The South Richmond church posted on its Facebook page Friday that it has hired Robert Rhoden, who has a history working with struggling and scandal-touched churches.
According to the Orlando Sentinel, Rhoden served in 2013 as the transitional pastor at Calvary Assembly, whose congregation shrank from 5,000 members to about 650 after a series of crises that included a pastor caught in an extramarital affair and a heavy debt load.
“Dr. Rhoden has the integrity, experience and faith to lead our church and make a lasting difference in Richmond for generations to come,” said David Lynn, chairman of the Richmond Outreach Center’s board, in a statement. “His heart to empower the needy and strengthen the hearts of the membership has touched us deeply. We are honored to have him on board.”
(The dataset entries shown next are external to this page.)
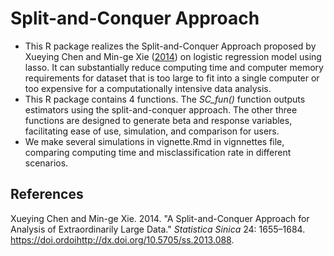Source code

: # Split-and-Conquer Approach

* This R package realizes the Split-and-Conquer Approach proposed by Xueying Chen and Min-ge Xie ([2014](#ref-SC)) 
on logistic regression model using lasso. It can substantially reduce computing time and computer memory 
requirements for dataset that is too large to fit into a single computer or too expensive for a computationally intensive data analysis.  
* This R package contains 4 functions. The *SC_fun()* function outputs estimators using the split-and-conquer approach. The other three functions are designed to generate beta and response variables, facilitating ease of use, simulation, and comparison for users.  
* We make several simulations in vignette.Rmd in vignnettes file, comparing computing time and misclassification rate in
different scenarios.




## References

<div id="refs" class="references">

<div id="ref-SC">

Xueying Chen and Min-ge Xie. 2014. "A Split-and-Conquer Approach for Analysis
of Extraordinarily Large Data." *Statistica Sinica* 24: 1655–1684.
<https://doi.ordoihttp://dx.doi.org/10.5705/ss.2013.088>.
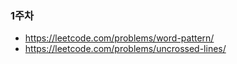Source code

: ### 1주차
- https://leetcode.com/problems/word-pattern/
- https://leetcode.com/problems/uncrossed-lines/
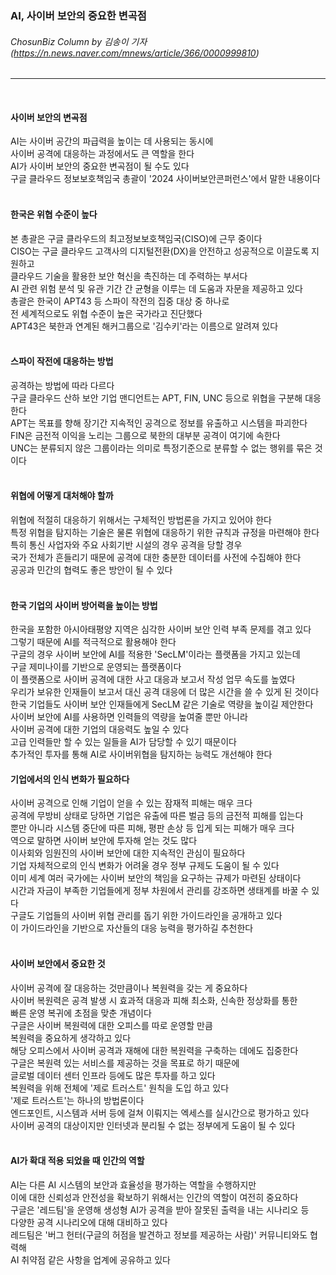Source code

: ### AI, 사이버 보안의 중요한 변곡점
###### ChosunBiz Column by 김송이 기자 (https://n.news.naver.com/mnews/article/366/0000999810)
---   
<br>

#### 사이버 보안의 변곡점
AI는 사이버 공간의 파급력을 높이는 데 사용되는 동시에   
사이버 공격에 대응하는 과정에서도 큰 역할을 한다   
AI가 사이버 보안의 중요한 변곡점이 될 수도 있다   
구글 클라우드 정보보호책임국 총괄이 '2024 사이버보안콘퍼런스'에서 말한 내용이다   
<br>

#### 한국은 위협 수준이 높다
본 총괄은 구글 클라우드의 최고정보보호책임국(CISO)에 근무 중이다   
CISO는 구글 클라우드 고객사의 디지털전환(DX)을 안전하고 성공적으로 이끌도록 지원하고   
클라우드 기술을 활용한 보안 혁신을 촉진하는 데 주력하는 부서다   
AI 관련 위험 분석 및 유관 기간 간 균형을 이루는 데 도움과 자문을 제공하고 있다   
총괄은 한국이 APT43 등 스파이 작전의 집중 대상 중 하나로   
전 세계적으로도 위협 수준이 높은 국가라고 진단했다   
APT43은 북한과 연계된 해커그룹으로 '김수키'라는 이름으로 알려져 있다   
<br>

#### 스파이 작전에 대응하는 방법
공격하는 방법에 따라 다르다   
구글 클라우드 산하 보안 기업 맨디언트는 APT, FIN, UNC 등으로 위협을 구분해 대응한다   
APT는 목표를 향해 장기간 지속적인 공격으로 정보를 유출하고 시스템을 파괴한다   
FIN은 금전적 이익을 노리는 그룹으로 북한의 대부분 공격이 여기에 속한다   
UNC는 분류되지 않은 그룹이라는 의미로 특정기준으로 분류할 수 없는 행위를 묶은 것이다   
<br>

#### 위협에 어떻게 대처해야 할까
위협에 적절히 대응하기 위해서는 구체적인 방법론을 가지고 있어야 한다   
특정 위협을 탐지하는 기술은 물론 위협에 대응하기 위한 규칙과 규정을 마련해야 한다   
특히 통신 사업자와 주요 사회기반 시설의 경우 공격을 당할 경우   
국가 전체가 흔들리기 때문에 공격에 대한 충분한 데이터를 사전에 수집해야 한다   
공공과 민간의 협력도 좋은 방안이 될 수 있다   
<br>

#### 한국 기업의 사이버 방어력을 높이는 방법
한국을 포함한 아시아태평양 지역은 심각한 사이버 보안 인력 부족 문제를 겪고 있다   
그렇기 때문에 AI를 적극적으로 활용해야 한다   
구글의 경우 사이버 보안에 AI를 적용한 'SecLM'이라는 플랫폼을 가지고 있는데   
구글 제미나이를 기반으로 운영되는 플랫폼이다   
이 플랫폼으로 사이버 공격에 대한 사고 대응과 보고서 작성 업무 속도를 높였다   
우리가 보유한 인재들이 보고서 대신 공격 대응에 더 많은 시간을 쓸 수 있게 된 것이다   
한국 기업들도 사이버 보안 인재들에게 SecLM 같은 기술로 역량을 높이길 제안한다   
사이버 보안에 AI를 사용하면 인력들의 역량을 높여줄 뿐만 아니라   
사이버 공격에 대한 기업의 대응력도 높일 수 있다   
고급 인력들만 할 수 있는 일들을 AI가 담당할 수 있기 때문이다   
추가적인 투자를 통해 AI로 사이버위협을 탐지하는 능력도 개선해야 한다   

#### 기업에서의 인식 변화가 필요하다
사이버 공격으로 인해 기업이 얻을 수 있는 잠재적 피해는 매우 크다   
공격에 무방비 상태로 당하면 기업은 유출에 따른 벌금 등의 금전적 피해를 입는다   
뿐만 아니라 시스템 중단에 따른 피해, 평판 손상 등 입게 되는 피해가 매우 크다   
역으로 말하면 사이버 보안에 투자해 얻는 것도 많다   
이사회와 임원진의 사이버 보안에 대한 지속적인 관심이 필요하다   
기업 자체적으로의 인식 변화가 어려울 경우 정부 규제도 도움이 될 수 있다   
이미 세계 여러 국가에는 사이버 보안의 책임을 요구하는 규제가 마련된 상태이다   
시간과 자금이 부족한 기업들에게 정부 차원에서 관리를 강조하면 생태계를 바꿀 수 있다   
구글도 기업들의 사이버 위협 관리를 돕기 위한 가이드라인을 공개하고 있다   
이 가이드라인을 기반으로 자산들의 대응 능력을 평가하길 추천한다   
<br>

#### 사이버 보안에서 중요한 것
사이버 공격에 잘 대응하는 것만큼이나 복원력을 갖는 게 중요하다   
사이버 복원력은 공격 발생 시 효과적 대응과 피해 최소화, 신속한 정상화를 통한   
빠른 운영 복귀에 초점을 맞춘 개념이다   
구글은 사이버 복원력에 대한 오피스를 따로 운영할 만큼   
복원력을 중요하게 생각하고 있다   
해당 오피스에서 사이버 공격과 재해에 대한 복원력을 구축하는 데에도 집중한다   
구글은 복원력 있는 서비스를 제공하는 것을 목표로 하기 때문에   
글로벌 데이터 센터 인프라 등에도 많은 투자를 하고 있다   
복원력을 위해 전체에 '제로 트러스트' 원칙을 도입 하고 있다   
'제로 트러스트'는 하나의 방법론이다   
엔드포인트, 시스템과 서버 등에 걸쳐 이뤄지는 엑세스를 실시간으로 평가하고 있다   
사이버 공격의 대상이지만 인터넷과 분리될 수 없는 정부에게 도움이 될 수 있다   
<br>

#### AI가 확대 적용 되었을 때 인간의 역할
AI는 다른 AI 시스템의 보안과 효율성을 평가하는 역할을 수행하지만   
이에 대한 신뢰성과 안전성을 확보하기 위해서는 인간의 역할이 여전히 중요하다   
구글은 '레드팀'을 운영해 생성형 AI가 공격을 받아 잘못된 출력을 내는 시나리오 등   
다양한 공격 시나리오에 대해 대비하고 있다   
레드팀은 '버그 헌터(구글의 허점을 발견하고 정보를 제공하는 사람)' 커뮤니티와도 협력해   
AI 취약점 같은 사항을 업계에 공유하고 있다   
<br>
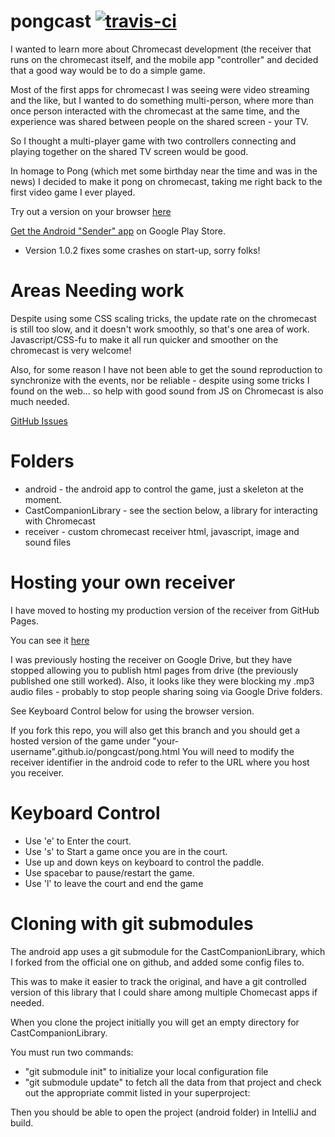 pongcast [![travis-ci](https://travis-ci.org/andrewdavidmackenzie/pongcast.png?branch=master)](https://travis-ci.org/andrewdavidmackenzie/pongcast)
======

I wanted to learn more about Chromecast development (the receiver that runs on the chromecast itself, 
and the mobile app "controller" and decided that a good way would be to do a simple game. 

Most of the first apps for chromecast I was seeing were video streaming and the like, but I wanted to do something multi-person, where more than once person interacted with the chromecast at the same time, and the experience was shared between people on the shared screen - your TV.

So I thought a multi-player game with two controllers connecting and playing together on the shared
TV screen would be good.

In homage to Pong (which met some birthday near the time and was in the news) I decided to make it pong on chromecast, taking me right back to the first video game I ever played.

Try out a version on your browser [here](http://andrewdavidmackenzie.github.io/pongcast/pong.html)

[Get the Android "Sender" app](https://play.google.com/store/apps/details?id=net.mackenzie_serres.pongcast) on Google Play Store. 
- Version 1.0.2 fixes some crashes on start-up, sorry folks!

Areas Needing work
=====
Despite using some CSS scaling tricks, the update rate on the chromecast is still too slow, and it doesn't work smoothly, so that's one area of work.
Javascript/CSS-fu to make it all run quicker and smoother on the chromecast is very welcome!

Also, for some reason I have not been able to get the sound reproduction to synchronize with the events, nor be
reliable - despite using some tricks I found on the web... so help with good sound from JS on Chromecast is also
much needed.

[GitHub Issues](https://github.com/andrewdavidmackenzie/pongcast/issues)

Folders
======
* android - the android app to control the game, just a skeleton at the moment.
* CastCompanionLibrary - see the section below, a library for interacting with Chromecast
* receiver - custom chromecast receiver html, javascript, image and sound files

Hosting your own receiver
=====
I have moved to hosting my production version of the receiver from GitHub Pages.

You can see it [here](http://andrewdavidmackenzie.github.io/pongcast/pong.html)

I was previously hosting the receiver on Google Drive, but they have stopped allowing you to publish html pages from drive (the previously published one still worked).
Also, it looks like they were blocking my .mp3 audio files - probably to stop people sharing soing via Google Drive folders.

See Keyboard Control below for using the browser version.

If you fork this repo, you will also get this branch and you should get a hosted version of the game under "your-username".github.io/pongcast/pong.html
You will need to modify the receiver identifier in the android code to refer to the URL where you host you receiver.

Keyboard Control
=====
* Use 'e' to Enter the court.
* Use 's' to Start a game once you are in the court.
* Use up and down keys on keyboard to control the paddle.
* Use spacebar to pause/restart the game.
* Use 'l' to leave the court and end the game

Cloning with git submodules
======
The android app uses a git submodule for the CastCompanionLibrary, which I forked from the official one on github,
and added some config files to.

This was to make it easier to track the original, and have a git controlled version of this library that I could
share among multiple Chomecast apps if needed.

When you clone the project initially you will get an empty directory for CastCompanionLibrary.

You must run two commands:
- "git submodule init" to initialize your local configuration file
- "git submodule update" to fetch all the data from that project and check out the appropriate commit listed in your superproject:

Then you should be able to open the project (android folder) in IntelliJ and build.
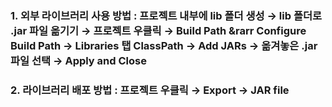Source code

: ### 1. 외부 라이브러리 사용 방법 : 프로젝트 내부에 lib 폴더 생성 &rightarrow; lib 폴더로 .jar 파일 옮기기 &rightarrow; 프로젝트 우클릭 &rightarrow; Build Path &rarr Configure Build Path &rightarrow; Libraries 탭 ClassPath &rightarrow; Add JARs &rightarrow; 옮겨놓은 .jar 파일 선택 &rightarrow; Apply and Close 
### 2. 라이브러리 배포 방법 : 프로젝트 우클릭 &rightarrow; Export &rightarrow; JAR file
Once billed as one of the fastest-growing churches in the country with upward of 10,000 members, the church has struggled since its founder and former lead pastor, Geronimo Aguilar, was charged in mid-2013 with the sexual abuse of two young girls in Texas.
The church hired and then, after seven weeks, dismissed a replacement pastor, Joe Donahue, who later wrote on his blog that he was caught off-guard by his firing.
“We understood that it would be difficult (a sea of red-flag warnings), but we never anticipated anything like what has occurred,” he wrote at the time.
The church also has been unloading its real estate holdings.
Last year, the city purchased the church’s previous campus on Old Warwick Road for $1.7 million. It is planning to convert the building into a community center. The church also sold its parsonage, a $500,000 home where Aguilar and his family lived.
Still for sale is a North Side building where the church housed its now-defunct School of Urban Ministry.
Aguilar was arrested May 21, 2013, on charges that he sexually abused an 11-year-old girl and her 13-year-old sister in the 1990s in Tarrant County.
His trial is scheduled to start Monday.